In the listing below, how many lines hold the string "生活顺利"? Reply with the number and nothing else.
AVAILABLE RECORDS section start
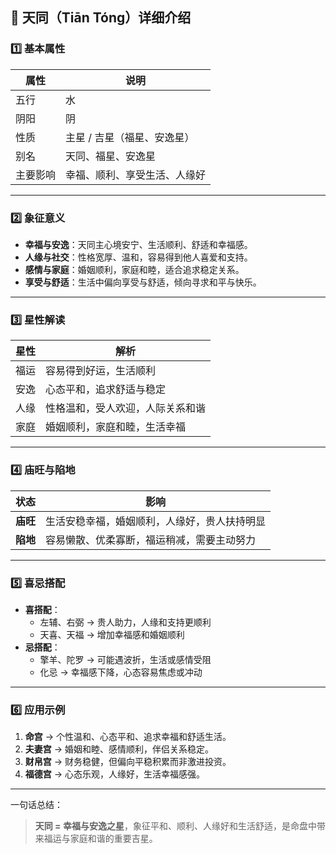 ## 🌟 天同（Tiān Tóng）详细介绍

### 1️⃣ 基本属性

| 属性     | 说明                         |
| -------- | ---------------------------- |
| 五行     | 水                           |
| 阴阳     | 阴                           |
| 性质     | 主星 / 吉星（福星、安逸星）  |
| 别名     | 天同、福星、安逸星           |
| 主要影响 | 幸福、顺利、享受生活、人缘好 |

------

### 2️⃣ 象征意义

- **幸福与安逸**：天同主心境安宁、生活顺利、舒适和幸福感。
- **人缘与社交**：性格宽厚、温和，容易得到他人喜爱和支持。
- **感情与家庭**：婚姻顺利，家庭和睦，适合追求稳定关系。
- **享受与舒适**：生活中偏向享受与舒适，倾向寻求和平与快乐。

------

### 3️⃣ 星性解读

| 星性 | 解析                             |
| ---- | -------------------------------- |
| 福运 | 容易得到好运，生活顺利           |
| 安逸 | 心态平和，追求舒适与稳定         |
| 人缘 | 性格温和，受人欢迎，人际关系和谐 |
| 家庭 | 婚姻顺利，家庭和睦，生活幸福     |

------

### 4️⃣ 庙旺与陷地

| 状态     | 影响                                         |
| -------- | -------------------------------------------- |
| **庙旺** | 生活安稳幸福，婚姻顺利，人缘好，贵人扶持明显 |
| **陷地** | 容易懒散、优柔寡断，福运稍减，需要主动努力   |

------

### 5️⃣ 喜忌搭配

- **喜搭配**：
  - 左辅、右弼 → 贵人助力，人缘和支持更顺利
  - 天喜、天福 → 增加幸福感和婚姻顺利
- **忌搭配**：
  - 擎羊、陀罗 → 可能遇波折，生活或感情受阻
  - 化忌 → 幸福感下降，心态容易焦虑或冲动

------

### 6️⃣ 应用示例

1. **命宫** → 个性温和、心态平和、追求幸福和舒适生活。
2. **夫妻宫** → 婚姻和睦、感情顺利，伴侣关系稳定。
3. **财帛宫** → 财务稳健，但偏向平稳积累而非激进投资。
4. **福德宫** → 心态乐观，人缘好，生活幸福感强。

------

一句话总结：

> **天同 = 幸福与安逸之星**，象征平和、顺利、人缘好和生活舒适，是命盘中带来福运与家庭和谐的重要吉星。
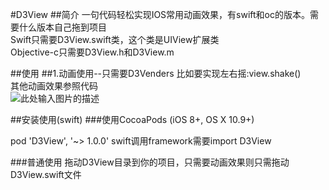 #D3View
##简介
一句代码轻松实现IOS常用动画效果，有swift和oc的版本。需要什么版本自己拖到项目  
Swift只需要D3View.swift类，这个类是UIView扩展类  
Objective-c只需要D3View.h和D3View.m  


##使用
##1.动画使用--只需要D3Venders
比如要实现左右摇:view.shake()  
其他动画效果参照代码  
![此处输入图片的描述][2]

##安装使用(swift)
###使用CocoaPods (iOS 8+, OS X 10.9+)

pod 'D3View', '~> 1.0.0'
swift调用framework需要import D3View

###普通使用
拖动D3View目录到你的项目，只需要动画效果则只需拖动D3View.swift文件


  [1]: http://7vzpd0.com1.z0.glb.clouddn.com/%E5%B1%8F%E5%B9%95%E5%BF%AB%E7%85%A7%202015-06-10%20%E4%B8%8B%E5%8D%886.01.08.png
  [2]: http://7vzpd0.com1.z0.glb.clouddn.com/mo112.gif
  [3]: http://7vzpd0.com1.z0.glb.clouddn.com/111.gif
  [4]: http://7vzpd0.com1.z0.glb.clouddn.com/%E5%B1%8F%E5%B9%95%E5%BF%AB%E7%85%A7%202015-06-10%20%E4%B8%8B%E5%8D%886.11.13.png
  [5]: http://7vzpd0.com1.z0.glb.clouddn.com/%E5%B1%8F%E5%B9%95%E5%BF%AB%E7%85%A7%202015-06-10%20%E4%B8%8B%E5%8D%886.10.12.png
  [6]: http://7vzpd0.com1.z0.glb.clouddn.com/%E5%B1%8F%E5%B9%95%E5%BF%AB%E7%85%A7%202015-06-10%20%E4%B8%8B%E5%8D%886.15.42.png
  [7]: http://7vzpd0.com1.z0.glb.clouddn.com/more.gif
AVAILABLE RECORDS section end
* COMPLETED TASK *
2